• _WHAT TO WORK ON_:
Present the count of lines in the entries below that hold "Traitement", and present nothing else.

• _DATA_:
++++++++++

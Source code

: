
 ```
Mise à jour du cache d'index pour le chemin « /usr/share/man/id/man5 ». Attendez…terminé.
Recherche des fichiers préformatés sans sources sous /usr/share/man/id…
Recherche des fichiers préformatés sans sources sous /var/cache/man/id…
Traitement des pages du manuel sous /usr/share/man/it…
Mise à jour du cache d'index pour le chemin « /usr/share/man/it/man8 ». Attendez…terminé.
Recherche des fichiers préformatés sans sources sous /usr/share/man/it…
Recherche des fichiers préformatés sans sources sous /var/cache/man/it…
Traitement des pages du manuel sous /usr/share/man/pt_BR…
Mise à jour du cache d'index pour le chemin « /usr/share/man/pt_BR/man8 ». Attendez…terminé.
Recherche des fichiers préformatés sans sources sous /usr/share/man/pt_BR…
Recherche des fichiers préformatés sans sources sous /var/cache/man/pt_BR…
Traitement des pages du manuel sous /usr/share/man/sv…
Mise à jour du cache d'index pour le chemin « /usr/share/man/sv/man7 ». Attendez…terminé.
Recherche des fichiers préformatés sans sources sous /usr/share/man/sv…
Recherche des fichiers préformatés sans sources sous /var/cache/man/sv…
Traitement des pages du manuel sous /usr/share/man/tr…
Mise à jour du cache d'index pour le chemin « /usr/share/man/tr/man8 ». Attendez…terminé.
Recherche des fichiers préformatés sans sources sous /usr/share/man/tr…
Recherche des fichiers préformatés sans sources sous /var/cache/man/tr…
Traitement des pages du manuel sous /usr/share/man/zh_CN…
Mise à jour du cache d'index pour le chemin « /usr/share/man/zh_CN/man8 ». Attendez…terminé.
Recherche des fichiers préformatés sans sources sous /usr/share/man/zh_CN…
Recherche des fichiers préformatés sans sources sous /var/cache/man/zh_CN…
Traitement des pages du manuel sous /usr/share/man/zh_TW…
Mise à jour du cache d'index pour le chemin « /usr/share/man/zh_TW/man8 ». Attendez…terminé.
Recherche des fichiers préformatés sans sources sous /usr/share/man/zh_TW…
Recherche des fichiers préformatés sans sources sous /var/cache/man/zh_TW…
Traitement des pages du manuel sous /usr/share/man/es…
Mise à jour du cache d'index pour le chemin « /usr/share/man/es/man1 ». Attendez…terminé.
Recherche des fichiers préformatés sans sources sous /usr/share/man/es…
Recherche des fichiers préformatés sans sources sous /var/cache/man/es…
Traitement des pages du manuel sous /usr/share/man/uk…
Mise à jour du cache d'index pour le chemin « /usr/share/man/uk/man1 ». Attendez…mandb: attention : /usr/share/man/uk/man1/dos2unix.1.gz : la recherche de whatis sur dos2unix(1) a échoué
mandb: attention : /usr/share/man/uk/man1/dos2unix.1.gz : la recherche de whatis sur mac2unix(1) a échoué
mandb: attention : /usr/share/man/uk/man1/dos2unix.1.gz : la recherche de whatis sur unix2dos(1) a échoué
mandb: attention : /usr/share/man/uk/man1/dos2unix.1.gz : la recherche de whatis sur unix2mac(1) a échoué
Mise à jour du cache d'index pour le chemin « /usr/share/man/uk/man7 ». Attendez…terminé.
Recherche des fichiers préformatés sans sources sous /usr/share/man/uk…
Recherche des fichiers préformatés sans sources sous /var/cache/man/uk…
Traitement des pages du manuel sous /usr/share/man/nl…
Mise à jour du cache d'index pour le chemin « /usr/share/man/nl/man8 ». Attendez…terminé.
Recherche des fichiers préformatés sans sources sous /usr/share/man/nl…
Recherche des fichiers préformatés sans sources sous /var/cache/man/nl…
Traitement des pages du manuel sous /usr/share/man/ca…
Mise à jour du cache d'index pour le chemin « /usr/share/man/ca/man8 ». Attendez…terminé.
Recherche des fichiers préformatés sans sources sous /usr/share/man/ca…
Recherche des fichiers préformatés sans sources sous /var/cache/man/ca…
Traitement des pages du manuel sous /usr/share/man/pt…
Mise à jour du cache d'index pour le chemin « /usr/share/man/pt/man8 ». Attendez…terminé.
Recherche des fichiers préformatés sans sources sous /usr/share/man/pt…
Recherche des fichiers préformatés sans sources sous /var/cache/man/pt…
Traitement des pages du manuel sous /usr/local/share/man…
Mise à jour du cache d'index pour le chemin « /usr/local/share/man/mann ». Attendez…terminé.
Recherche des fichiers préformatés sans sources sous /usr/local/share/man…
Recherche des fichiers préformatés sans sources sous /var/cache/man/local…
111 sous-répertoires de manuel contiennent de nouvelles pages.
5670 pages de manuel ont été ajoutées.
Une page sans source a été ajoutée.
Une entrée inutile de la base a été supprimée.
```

++++++++++

• _ANSWER AREA_:
12